Mémoires Fauves
Alors qu'il vient d'être sélectionné pour le Prix Interallié, j'ai envie de vous parler aujourd'hui du dernier roman de René Guitton que j'ai eu le plaisir de lire cet été.
René Guitton, j'ai eu la chance de le rencontrer au printemps 2013 grâce à son attachée de presse Marie Voisin peu avant la sortie du roman dédié à son père "L'Entre-temps", paru chez Calmann-Lévy tout comme ce "Mémoires Fauves". Et je garde un très beau souvenir de cette rencontre, de cet entretien avec un homme sincère, profondément humain et humaniste. Un homme de qualité, un écrivain sensible et franc, authentique.
Cette belle écriture, cet humanisme, je les ai retrouvés avec bonheur dans ce nouveau roman et c'est d'autant plus difficile pour moi d'en parler que je sais que tout ce que je pourrai en dire sera toujours en dessous de ce que cette lecture m'a apporté.
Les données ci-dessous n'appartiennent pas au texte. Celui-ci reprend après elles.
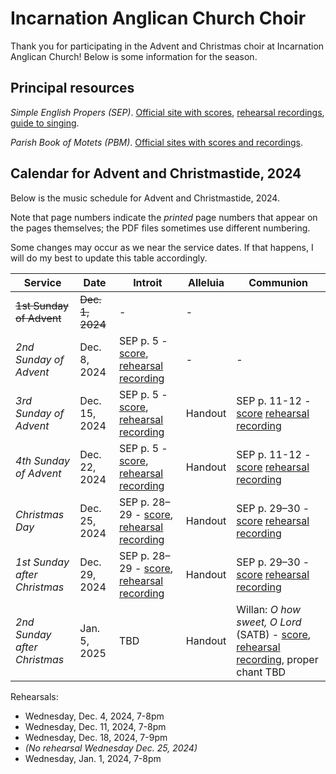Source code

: # Incarnation Anglican Church Choir

Thank you for participating in the Advent and Christmas choir at Incarnation
Anglican Church! Below is some information for the season.

## Principal resources

_Simple English Propers (SEP)_. [Official site with scores](https://churchmusicassociation.org/sep/), [rehearsal recordings](https://www.youtube.com/playlist?list=PLxbhZKZL8q5r6mJrDROL0Cchu9D-C2mKC), [guide to singing](https://media.churchmusicassociation.org/books/sep/094_SEP_Introduction.pdf).

_Parish Book of Motets (PBM)_. [Official sites with scores and recordings](https://churchmusicassociation.org/pbm1/).

## Calendar for Advent and Christmastide, 2024

Below is the music schedule for Advent and Christmastide, 2024.

Note that page numbers indicate the _printed_ page numbers that appear on the
pages themselves; the PDF files sometimes use different numbering.

Some changes may occur as we near the service dates. If that happens, I will do
my best to update this table accordingly.

Service   | Date | Introit | Alleluia | Communion |
----------|------|---------|----------|-----------|
~~1st Sunday of Advent~~     | ~~Dec. 1, 2024~~ | - | - |
_2nd Sunday of Advent_       | Dec. 8, 2024     | SEP p. 5 - [score](https://churchmusicassociation.org/sep/), [rehearsal recording](https://www.youtube.com/watch?v=lE93Et2HAww&list=PLxbhZKZL8q5r6mJrDROL0Cchu9D-C2mKC&index=4&pp=iAQB8AUB) | - | - |
_3rd Sunday of Advent_       | Dec. 15, 2024    | SEP p. 5 - [score](https://churchmusicassociation.org/sep/), [rehearsal recording](https://www.youtube.com/watch?v=lE93Et2HAww&list=PLxbhZKZL8q5r6mJrDROL0Cchu9D-C2mKC&index=4&pp=iAQB8AUB) | Handout     | SEP p. 11-12 - [score](https://churchmusicassociation.org/sep/) [rehearsal recording](https://www.youtube.com/watch?v=ZMc2kLrO7b8&list=PLxbhZKZL8q5r6mJrDROL0Cchu9D-C2mKC) |
_4th Sunday of Advent_       | Dec. 22, 2024    | SEP p. 5 - [score](https://churchmusicassociation.org/sep/), [rehearsal recording](https://www.youtube.com/watch?v=lE93Et2HAww&list=PLxbhZKZL8q5r6mJrDROL0Cchu9D-C2mKC&index=4&pp=iAQB8AUB) | Handout     | SEP p. 11-12 - [score](https://churchmusicassociation.org/sep/) [rehearsal recording](https://www.youtube.com/watch?v=ZMc2kLrO7b8&list=PLxbhZKZL8q5r6mJrDROL0Cchu9D-C2mKC) |
_Christmas Day_              | Dec. 25, 2024    | SEP p. 28–29 - [score](https://churchmusicassociation.org/sep/), [rehearsal recording](https://www.youtube.com/watch?v=YnB1S-q2vuw&list=PLxbhZKZL8q5r6mJrDROL0Cchu9D-C2mKC&index=22&pp=iAQB8AUB) | Handout | SEP p. 29–30 - [score](https://churchmusicassociation.org/sep/) [rehearsal recording](https://www.youtube.com/watch?v=drj6w94BzfM&list=PLxbhZKZL8q5r6mJrDROL0Cchu9D-C2mKC&index=24) |
_1st Sunday after Christmas_ | Dec. 29, 2024    | SEP p. 28–29 - [score](https://churchmusicassociation.org/sep/), [rehearsal recording](https://www.youtube.com/watch?v=YnB1S-q2vuw&list=PLxbhZKZL8q5r6mJrDROL0Cchu9D-C2mKC&index=22&pp=iAQB8AUB) | Handout | SEP p. 29–30 - [score](https://churchmusicassociation.org/sep/) [rehearsal recording](https://www.youtube.com/watch?v=drj6w94BzfM&list=PLxbhZKZL8q5r6mJrDROL0Cchu9D-C2mKC&index=24) |
_2nd Sunday after Christmas_ | Jan. 5, 2025     | TBD | Handout      | Willan: _O how sweet, O Lord_ (SATB) - [score](https://www.churchmusicassociation.org/wp-content/uploads/2022/11/PBM_Healey_Willan_O_how_sweet_O_Lord.pdf), [rehearsal recording](https://churchmusicassociation.org/pbm4/#ohealeywillan), proper chant TBD |

Rehearsals:
- Wednesday, Dec. 4, 2024, 7-8pm
- Wednesday, Dec. 11, 2024, 7-8pm
- Wednesday, Dec. 18, 2024, 7-9pm
- _(No rehearsal Wednesday Dec. 25, 2024)_
- Wednesday, Jan. 1, 2024, 7-8pm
Fauves, c'est Benjamin Tawal, artiste engagé né à Alexandrie mais ayant longtemps vécu à Beyrouth, imprégné dans l'univers particulier du show-business, arrogant, odieux parfois, souvent, irritant et même tellement suffisant qu'il en devient insupportable. Bien sûr la gloire, son succès ne sont pas étrangers à ce comportement à la limite méprisant. Mais cela n'explique pas tout. Sa rencontre avec Michel Beaufort, grand patron de la major compagny Philips, Franco-Libanais issu d'une longue dynastie de Croisés, et donc d'origine orientale comme lui, cette rencontre va ouvrir une nouvelle page dans la vie de Fauves. Une amitié surprenante va s'imposer entre les deux hommes. Une amitié que ni l'un ni l'autre ne souhaite vraiment pourtant, tellement elle leur parait inconcevable au vu de leurs deux personnalités, diamétralement opposées. C'est là qu'intervient Aurélie Mombron, journaliste spécialisée dans les conflits du Moyen-Orient et qui a fait sienne la lutte contre l'extrême droite européenne. A ses risques et périls. Une relation d'amour s'installe entre la jeune femme et la star, Fauves. Une relation qui fait les gros titres de la presse people jusqu'au moment fatal : la mort tragique de Fauves. Mort volontaire? Meurtre? Accident? Crime?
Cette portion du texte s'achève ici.